Nuclear Safety and Systems

June 16, 2020

The Nuclear Safety and Systems theme covers three areas of research: nuclear reactor physics, computational fluid dynamics (CFD), and nuclear reactor thermal-hydraulics.

  • Reactor Physics Research: Research performed by this group addresses the current needs for accurate and reliable analyses for the safe and economic operation of nuclear systems. Predictive (2D and 3D) models of neutronic behavior of nuclear systems with emphasis on Gen III, Gen III+, and Gen IV reactors, using state-of-the-art modeling tools, are/have been developed (Westinghouse AP1000® and the Korean APR1400). The group has expertise in performing verification and validation of computational tools used in core neutronics analyses (steady state and transient) and nuclear fuel management.
  • Computational Fluid Dynamics Research: 3D-dimentional numerical studies have been conducted using the codes mentioned below to study in details the thermal hydraulic phenomena of case pertinent to the nuclear engineering industry.
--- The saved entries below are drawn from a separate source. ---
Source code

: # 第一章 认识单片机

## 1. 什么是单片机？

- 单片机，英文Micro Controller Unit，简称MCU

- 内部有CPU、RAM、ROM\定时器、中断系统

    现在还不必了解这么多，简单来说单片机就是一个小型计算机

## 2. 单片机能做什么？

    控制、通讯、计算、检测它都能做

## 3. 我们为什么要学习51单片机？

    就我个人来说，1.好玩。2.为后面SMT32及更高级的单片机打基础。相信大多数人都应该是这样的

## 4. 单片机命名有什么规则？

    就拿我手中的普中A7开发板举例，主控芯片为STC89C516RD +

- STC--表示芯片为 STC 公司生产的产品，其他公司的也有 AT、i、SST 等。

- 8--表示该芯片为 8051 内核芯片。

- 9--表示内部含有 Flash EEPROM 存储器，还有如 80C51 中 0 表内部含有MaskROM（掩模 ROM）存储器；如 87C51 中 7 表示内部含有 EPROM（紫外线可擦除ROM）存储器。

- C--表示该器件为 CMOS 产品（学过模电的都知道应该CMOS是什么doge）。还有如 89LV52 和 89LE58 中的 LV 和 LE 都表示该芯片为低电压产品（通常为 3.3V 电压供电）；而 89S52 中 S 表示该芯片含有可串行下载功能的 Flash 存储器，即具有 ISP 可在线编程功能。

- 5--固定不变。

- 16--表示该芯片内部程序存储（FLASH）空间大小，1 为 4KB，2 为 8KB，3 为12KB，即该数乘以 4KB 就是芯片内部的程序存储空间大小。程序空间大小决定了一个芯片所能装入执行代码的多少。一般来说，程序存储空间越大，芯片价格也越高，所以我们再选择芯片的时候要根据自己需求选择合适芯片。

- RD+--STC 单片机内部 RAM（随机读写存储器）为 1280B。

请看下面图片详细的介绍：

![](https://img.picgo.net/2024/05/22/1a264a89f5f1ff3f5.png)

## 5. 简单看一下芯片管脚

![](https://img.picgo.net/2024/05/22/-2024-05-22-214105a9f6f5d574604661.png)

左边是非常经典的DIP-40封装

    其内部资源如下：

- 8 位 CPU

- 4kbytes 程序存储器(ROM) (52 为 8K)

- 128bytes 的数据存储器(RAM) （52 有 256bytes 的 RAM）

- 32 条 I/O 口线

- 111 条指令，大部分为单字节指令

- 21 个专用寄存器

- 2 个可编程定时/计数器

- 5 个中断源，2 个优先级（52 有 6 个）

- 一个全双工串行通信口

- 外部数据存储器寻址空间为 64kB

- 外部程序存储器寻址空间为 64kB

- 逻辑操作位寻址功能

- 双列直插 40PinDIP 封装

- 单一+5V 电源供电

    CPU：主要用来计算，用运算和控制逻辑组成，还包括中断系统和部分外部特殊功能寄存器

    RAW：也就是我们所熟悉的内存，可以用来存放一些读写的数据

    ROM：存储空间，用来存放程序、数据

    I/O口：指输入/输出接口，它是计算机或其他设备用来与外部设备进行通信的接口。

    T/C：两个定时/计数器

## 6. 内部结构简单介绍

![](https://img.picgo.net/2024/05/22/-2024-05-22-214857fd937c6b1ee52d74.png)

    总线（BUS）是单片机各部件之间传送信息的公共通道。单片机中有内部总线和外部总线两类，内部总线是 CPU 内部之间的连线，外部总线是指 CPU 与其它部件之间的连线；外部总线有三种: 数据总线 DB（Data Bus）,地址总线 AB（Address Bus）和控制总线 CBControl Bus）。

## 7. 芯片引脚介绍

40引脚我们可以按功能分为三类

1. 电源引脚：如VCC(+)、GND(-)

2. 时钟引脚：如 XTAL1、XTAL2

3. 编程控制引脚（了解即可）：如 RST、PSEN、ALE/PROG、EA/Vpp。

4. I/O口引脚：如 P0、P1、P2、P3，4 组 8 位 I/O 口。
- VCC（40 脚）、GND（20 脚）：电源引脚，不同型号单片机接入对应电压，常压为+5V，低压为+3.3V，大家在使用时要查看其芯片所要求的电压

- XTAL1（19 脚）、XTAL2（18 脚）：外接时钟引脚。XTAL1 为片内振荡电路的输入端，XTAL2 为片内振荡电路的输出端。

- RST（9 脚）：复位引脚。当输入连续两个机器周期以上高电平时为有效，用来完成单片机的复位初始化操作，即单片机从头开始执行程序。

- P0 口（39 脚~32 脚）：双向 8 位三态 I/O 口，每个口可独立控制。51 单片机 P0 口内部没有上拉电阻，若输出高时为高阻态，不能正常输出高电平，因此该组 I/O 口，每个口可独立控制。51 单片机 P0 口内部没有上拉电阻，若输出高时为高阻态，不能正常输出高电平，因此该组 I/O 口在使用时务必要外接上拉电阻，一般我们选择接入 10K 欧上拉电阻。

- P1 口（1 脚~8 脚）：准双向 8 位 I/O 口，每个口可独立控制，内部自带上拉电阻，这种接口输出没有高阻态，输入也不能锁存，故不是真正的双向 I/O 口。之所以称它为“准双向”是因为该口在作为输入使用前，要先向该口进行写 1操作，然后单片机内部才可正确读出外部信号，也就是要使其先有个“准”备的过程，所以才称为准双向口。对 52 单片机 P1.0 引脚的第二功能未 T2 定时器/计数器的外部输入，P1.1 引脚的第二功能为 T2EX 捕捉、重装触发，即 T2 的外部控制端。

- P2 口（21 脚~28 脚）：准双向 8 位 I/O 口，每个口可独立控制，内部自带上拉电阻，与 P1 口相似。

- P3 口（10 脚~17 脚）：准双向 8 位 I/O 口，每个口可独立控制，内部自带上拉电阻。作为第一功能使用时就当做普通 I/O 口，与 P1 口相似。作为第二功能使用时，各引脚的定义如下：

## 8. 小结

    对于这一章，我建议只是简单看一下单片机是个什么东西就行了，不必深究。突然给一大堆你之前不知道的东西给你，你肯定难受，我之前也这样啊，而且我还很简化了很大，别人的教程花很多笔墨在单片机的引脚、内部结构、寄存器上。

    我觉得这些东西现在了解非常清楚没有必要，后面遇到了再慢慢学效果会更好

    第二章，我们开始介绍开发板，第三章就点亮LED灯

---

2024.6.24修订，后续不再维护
Examples of such studies are;  assessment for mixed convection in water-cooled small modular reactors, direct numerical simulation of natural convection flow in a cylindrical annuli, a numerical investigation to examine dust impacts on the dry cask passive cooling under UAE harsh environmental conditions, and large eddy simulations predictions of thermal load in power plant piping systems.
  • Reactor Thermal Hydraulics Research:  Deterministic and Probabilistic safety analyses have been conducted using various TH codes and PSA codes mentioned below to verify the most recent safety issues in nuclear power plant and to provide TH data for development of Emergency operating procedure. Major nuclear accident scenarios such as Large break LOCA, Small break LOCA, Total loss of feed water, Downcomer boiling, Feed and Bleed Operation has been studied and new EOP strategies are suggested by this research group.

 

Facilities include:

  • Reactor Physics: PARCS, Serpent, WIMS suite of reactor physics codes, SCALE suite of reactor physics and depletions codes, MCNP, MONK, CASMO/SIMULATE.
  • Computational Fluid Dynamics: CFD commercial codes; Star-CCM+ and Star-CD, open source codes;  OpenFoam and Code_Saturne.
  • Reactor thermal hydraulics: MARS, PSA-AIMS, RELAP5, MELCOR, TRACE and SNAP.
  • Generic 2-loop PWR Simulator: is a real-time, full scope, high fidelity simulator that allows students to perform complete plant startups, shutdowns, and load maneuvers; as well as realistically simulating normal and abnormal plant transients, and malfunction scenarios. The Pressurized Light Water Reactor has two circulation loops, two steam generators and four reactor coolant transfer pumps. The KU Simulator Features are: 1) 1st Principle Models based on Operational 1400MW Nuclear Power Plant, 2) Over 75 Graphic Pages for Plant Control and Supervision, 3) Full Alarm System & Trending Capabilities, 4) Learning Environment geared towards Educational Institutions, 5) Meets the ANS/ANSI3.5 standard.
  • High-end desktop personal computer workstations.
  • IBM High Performance Computer: 11. 520 Tera flops for computing (25 Compute node, 1 Master node, 1 Login node, IBM system x3775 M3, CPU AMD Opteron 6174 12C *4, 256 GB RAM per node, Infiniband by Qlogic, 24TB Storage).